• Work to be completed: Among the records below, one line contains "This is a Java"; copy that line and all that follow it, exactly as written.

• Data records:
* * *

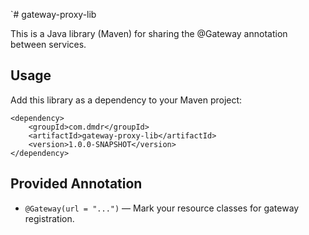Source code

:`# gateway-proxy-lib

This is a Java library (Maven) for sharing the @Gateway annotation between services.

## Usage
Add this library as a dependency to your Maven project:

```
<dependency>
    <groupId>com.dmdr</groupId>
    <artifactId>gateway-proxy-lib</artifactId>
    <version>1.0.0-SNAPSHOT</version>
</dependency>
```

## Provided Annotation
- `@Gateway(url = "...")` — Mark your resource classes for gateway registration.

* * *

• Answer for this exercise:
This is a Java library (Maven) for sharing the @Gateway annotation between services.

## Usage
Add this library as a dependency to your Maven project:

```
<dependency>
    <groupId>com.dmdr</groupId>
    <artifactId>gateway-proxy-lib</artifactId>
    <version>1.0.0-SNAPSHOT</version>
</dependency>
```

## Provided Annotation
- `@Gateway(url = "...")` — Mark your resource classes for gateway registration.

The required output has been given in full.